The auteur sites his Scarface as an example of a film reflecting the times, rather than exploiting them. “I have made several movies about drugs including Scarface. What I saw in Miami with my own eyes is larger than life. And what I see in Mexico is larger than life,” Stone said.
“The world is living in a larger life fashion in general. We are seeing entertainment become politics and we're seeing people acting out in ways that are extremely violent and destabilizing, including bankers. No rules apply. We're in an era of no rules now, it seems."
Working with his ensemble cast, as seen so brilliantly in the Savages poster, he was impressed with their strong opinions when it came to knowing their character and fighting for what they felt should be portrayed in the movie over their own director’s wishes.
“I think it's good that every actor is the best advocate for his own. He's a lawyer for his own defense,” Stone said.
Surprisingly, the one who was most commanding was Lively.
“A good actor will be thinking, feeling, questioning, and Blake was one of the most aggressive in terms of questioning everything in the script. Her character was different than the concept in the book. She always wanted to emphasize the heart and the hope that she had. She's very elegant, sophisticated and reminds me of Meryl Streep at that age. She's got the chops.”
The film could be seen as having two “endings” that audiences will discover when they witness it in theaters July 6. But, Stone does not see parallel conclusions at all.
“I think you have to say that there are twists and turns in this movie. Some of them are pretty wild and there are a lot of them actually if you start counting back,” Stone said.
“There's a romantic way out, which was from the book. You know it's very much in the girl's head, whether it being a love story or not. Whether the girl would take her own life to join one of her lovers in death was the notion in the book. If you accept that you can live with the first ending. I can't. I see the world a little bit more realistically and I love the ending of the book. It reminds me of Butch Cassidy and the Sundance Kid.”

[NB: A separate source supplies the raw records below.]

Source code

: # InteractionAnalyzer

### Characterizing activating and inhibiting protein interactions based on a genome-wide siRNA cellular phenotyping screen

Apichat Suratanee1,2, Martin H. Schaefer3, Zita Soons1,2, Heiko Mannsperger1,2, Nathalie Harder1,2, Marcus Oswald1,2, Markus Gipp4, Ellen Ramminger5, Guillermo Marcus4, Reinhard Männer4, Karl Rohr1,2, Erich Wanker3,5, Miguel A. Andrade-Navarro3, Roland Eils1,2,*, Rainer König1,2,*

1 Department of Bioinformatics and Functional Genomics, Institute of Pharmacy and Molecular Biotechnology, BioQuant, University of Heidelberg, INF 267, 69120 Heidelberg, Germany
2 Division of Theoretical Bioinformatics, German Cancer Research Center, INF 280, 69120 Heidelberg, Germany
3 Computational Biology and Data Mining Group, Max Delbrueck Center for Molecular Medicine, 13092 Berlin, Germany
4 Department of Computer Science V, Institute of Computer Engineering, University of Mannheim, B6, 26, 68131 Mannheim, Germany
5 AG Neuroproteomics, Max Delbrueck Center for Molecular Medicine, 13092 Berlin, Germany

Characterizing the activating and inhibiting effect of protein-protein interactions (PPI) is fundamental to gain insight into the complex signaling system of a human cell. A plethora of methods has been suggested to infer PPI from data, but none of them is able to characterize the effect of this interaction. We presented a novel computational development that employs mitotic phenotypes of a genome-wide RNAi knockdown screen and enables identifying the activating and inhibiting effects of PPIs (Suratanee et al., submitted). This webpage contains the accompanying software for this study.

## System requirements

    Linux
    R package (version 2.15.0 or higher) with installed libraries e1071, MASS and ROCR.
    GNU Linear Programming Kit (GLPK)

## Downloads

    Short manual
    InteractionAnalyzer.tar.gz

Stone sites dialogue from the film to further enhance his take on the ending, of course without spoiling a thing! “Blake’s character says, ‘Truth has a mind of its own.’ It happens to all of us. We all have idealism,” Stone said.
Given the helmer’s view on this film being a love story between three people, his vision of the movie’s theme is hardly a surprise. “I think the whole film is an argument for love or not love between three people. O says at the end, ‘I don't think it's possible for people to be equally in love.’”
In the end, Stone feels his film -- as evidenced in the Savages trailer -- is also quite a statement on the drug war in 2012. “By creating that false environment of a war on drugs and cruel and unusual punishment with these crimes, 50 percent of our U.S. population is in jail without having hurt anybody, mostly for drugs,” Stone added. “This is a tremendous inequality in our system.”